Il trattamento in associazione di empagliflozin + ramipril ha determinato una riduzione significativa (p = 0,0061) del GFR rispetto al trattamento con placebo in assenza di modifiche del flusso plasmatico renale. La diminuzione della GFR è stata accompagnata da una riduzione del tasso di riassorbimento assoluto di liquidi prossimale (p = 0,0092) e da una riduzione del tasso assoluto di riassorbimento di sodio prossimale (p = 0,0056); inoltre, ha prodotto effetti additivi di riduzione della pressione sanguigna sistolica (p = 0,0112) e diastolica (p = 0,0032). Ancora: l’aggiunta di empagliflozin ha comportato una soppressione dei marcatori dello stress ossidativo intrarenale e un calo della resistenza periferica totale, ma non ha determinato variazioni significative della rigidità arteriosa, variabilità della frequenza cardiaca o gittata cardiaca.

Gli autori hanno concluso che la combinazione di SGLT2i e ACE-inibitore è coerente con un profilo fisiologico protettivo, caratterizzato dall’abbassamento della pressione intraglomerulare e del relativo rischio cardiorenale.

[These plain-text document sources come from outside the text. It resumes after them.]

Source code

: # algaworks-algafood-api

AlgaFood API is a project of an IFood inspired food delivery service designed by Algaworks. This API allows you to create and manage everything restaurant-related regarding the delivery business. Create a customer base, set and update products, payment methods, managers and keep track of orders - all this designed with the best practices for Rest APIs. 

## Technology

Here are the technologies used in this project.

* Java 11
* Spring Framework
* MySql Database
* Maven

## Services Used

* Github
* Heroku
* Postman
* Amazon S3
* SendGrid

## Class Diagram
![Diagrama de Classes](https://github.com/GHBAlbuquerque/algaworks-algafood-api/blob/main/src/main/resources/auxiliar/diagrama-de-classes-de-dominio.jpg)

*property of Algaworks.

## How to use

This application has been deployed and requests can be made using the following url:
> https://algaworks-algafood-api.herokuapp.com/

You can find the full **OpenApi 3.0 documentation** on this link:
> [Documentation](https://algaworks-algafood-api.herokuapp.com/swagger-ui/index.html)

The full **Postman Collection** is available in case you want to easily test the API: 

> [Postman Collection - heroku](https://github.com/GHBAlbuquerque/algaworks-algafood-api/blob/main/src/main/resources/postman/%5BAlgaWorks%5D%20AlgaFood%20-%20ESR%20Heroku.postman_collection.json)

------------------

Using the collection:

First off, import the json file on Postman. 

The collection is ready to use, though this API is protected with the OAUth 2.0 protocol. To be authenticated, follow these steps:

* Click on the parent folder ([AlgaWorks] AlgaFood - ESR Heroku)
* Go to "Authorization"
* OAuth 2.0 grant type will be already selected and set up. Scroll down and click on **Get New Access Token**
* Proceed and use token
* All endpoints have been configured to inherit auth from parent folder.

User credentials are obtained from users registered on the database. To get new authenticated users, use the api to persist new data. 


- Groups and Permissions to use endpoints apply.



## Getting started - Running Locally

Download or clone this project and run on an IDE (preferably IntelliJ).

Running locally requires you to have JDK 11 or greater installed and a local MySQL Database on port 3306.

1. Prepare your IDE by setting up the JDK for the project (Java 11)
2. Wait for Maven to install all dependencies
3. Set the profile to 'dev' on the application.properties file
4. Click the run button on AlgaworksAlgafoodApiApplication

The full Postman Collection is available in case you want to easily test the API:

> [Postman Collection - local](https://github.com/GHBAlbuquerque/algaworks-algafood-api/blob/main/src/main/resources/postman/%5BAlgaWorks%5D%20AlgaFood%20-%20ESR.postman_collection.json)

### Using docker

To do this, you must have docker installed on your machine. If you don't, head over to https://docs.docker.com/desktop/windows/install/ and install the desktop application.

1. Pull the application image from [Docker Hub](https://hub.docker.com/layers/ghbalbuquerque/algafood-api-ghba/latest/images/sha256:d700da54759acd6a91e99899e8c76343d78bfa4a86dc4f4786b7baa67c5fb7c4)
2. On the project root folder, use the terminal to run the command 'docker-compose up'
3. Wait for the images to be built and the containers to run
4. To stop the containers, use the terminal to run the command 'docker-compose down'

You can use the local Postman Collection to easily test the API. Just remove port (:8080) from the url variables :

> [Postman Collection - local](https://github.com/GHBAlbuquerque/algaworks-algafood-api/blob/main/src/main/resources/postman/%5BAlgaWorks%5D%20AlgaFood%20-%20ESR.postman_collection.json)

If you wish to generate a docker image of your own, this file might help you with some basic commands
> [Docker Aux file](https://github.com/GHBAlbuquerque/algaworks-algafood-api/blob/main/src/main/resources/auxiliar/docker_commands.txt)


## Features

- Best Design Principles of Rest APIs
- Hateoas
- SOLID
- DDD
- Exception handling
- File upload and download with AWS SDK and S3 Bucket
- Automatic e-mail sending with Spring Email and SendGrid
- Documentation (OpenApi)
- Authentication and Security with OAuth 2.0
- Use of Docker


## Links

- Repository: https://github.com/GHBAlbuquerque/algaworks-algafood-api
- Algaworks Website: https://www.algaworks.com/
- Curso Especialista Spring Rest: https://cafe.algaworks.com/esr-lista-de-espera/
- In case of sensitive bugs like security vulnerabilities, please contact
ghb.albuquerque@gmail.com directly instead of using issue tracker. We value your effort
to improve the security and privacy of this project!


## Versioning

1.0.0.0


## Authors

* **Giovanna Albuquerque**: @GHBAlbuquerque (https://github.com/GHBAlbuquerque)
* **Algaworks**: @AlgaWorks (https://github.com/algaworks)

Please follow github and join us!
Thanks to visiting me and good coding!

Gli stessi hanno poi sottolineato come tali risultati siano in qualche modo coerenti con altri studi che includevano solo diabetici tipo 2 o malattie renali non diabetiche.

Lo studio ha comunque diversi limiti, come la scarsa popolazione arruolata, la mancanza di pazienti con iperfiltrazione e – infine – l’impossibilità – concreta in molti paesi – di poter prescrivere gli SGLT2i in pazienti con diabete tipo 1.